## YOUR TASK:
Return only that part of the material below which starts with the line containing "Source code" and goes on through the line containing "Anteayer hablábamos de", restated exactly.
DATA FOR THIS TASK START
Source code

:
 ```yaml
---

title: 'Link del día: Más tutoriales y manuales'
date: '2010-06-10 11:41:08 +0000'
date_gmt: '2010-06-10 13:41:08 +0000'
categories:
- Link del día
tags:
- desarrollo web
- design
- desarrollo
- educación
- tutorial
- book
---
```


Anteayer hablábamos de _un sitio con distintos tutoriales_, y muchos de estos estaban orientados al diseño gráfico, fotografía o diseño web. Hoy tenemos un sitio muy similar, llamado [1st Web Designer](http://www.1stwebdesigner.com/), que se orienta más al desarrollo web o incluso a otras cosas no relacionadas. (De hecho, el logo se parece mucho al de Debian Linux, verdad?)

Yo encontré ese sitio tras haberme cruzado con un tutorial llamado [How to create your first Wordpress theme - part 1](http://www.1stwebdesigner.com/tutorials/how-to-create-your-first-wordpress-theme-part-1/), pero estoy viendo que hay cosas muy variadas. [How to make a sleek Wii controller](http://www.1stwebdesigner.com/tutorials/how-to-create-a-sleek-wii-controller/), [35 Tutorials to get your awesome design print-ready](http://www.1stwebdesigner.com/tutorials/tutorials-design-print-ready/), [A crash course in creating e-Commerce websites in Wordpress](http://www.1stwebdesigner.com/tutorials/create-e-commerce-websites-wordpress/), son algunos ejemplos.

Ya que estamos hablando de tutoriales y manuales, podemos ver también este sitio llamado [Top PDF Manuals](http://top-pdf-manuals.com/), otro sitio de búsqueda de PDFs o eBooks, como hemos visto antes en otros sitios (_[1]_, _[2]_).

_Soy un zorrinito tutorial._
DATA FOR THIS TASK END
DATA FOR THIS TASK START
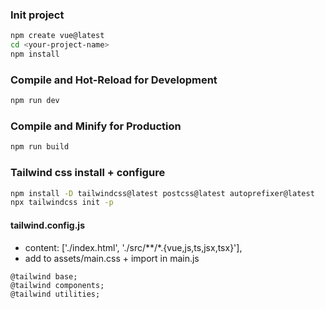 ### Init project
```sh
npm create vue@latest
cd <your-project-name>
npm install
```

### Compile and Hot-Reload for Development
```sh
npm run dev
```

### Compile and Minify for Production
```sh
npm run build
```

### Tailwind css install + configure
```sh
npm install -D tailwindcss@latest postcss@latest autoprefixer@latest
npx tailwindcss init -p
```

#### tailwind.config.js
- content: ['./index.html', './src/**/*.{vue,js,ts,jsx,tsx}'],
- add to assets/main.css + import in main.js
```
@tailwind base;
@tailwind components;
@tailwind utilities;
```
DATA FOR THIS TASK END
## WRITTEN RESPONSE:
Source code

:
 ```yaml
---

title: 'Link del día: Más tutoriales y manuales'
date: '2010-06-10 11:41:08 +0000'
date_gmt: '2010-06-10 13:41:08 +0000'
categories:
- Link del día
tags:
- desarrollo web
- design
- desarrollo
- educación
- tutorial
- book
---
```


Anteayer hablábamos de _un sitio con distintos tutoriales_, y muchos de estos estaban orientados al diseño gráfico, fotografía o diseño web. Hoy tenemos un sitio muy similar, llamado [1st Web Designer](http://www.1stwebdesigner.com/), que se orienta más al desarrollo web o incluso a otras cosas no relacionadas. (De hecho, el logo se parece mucho al de Debian Linux, verdad?)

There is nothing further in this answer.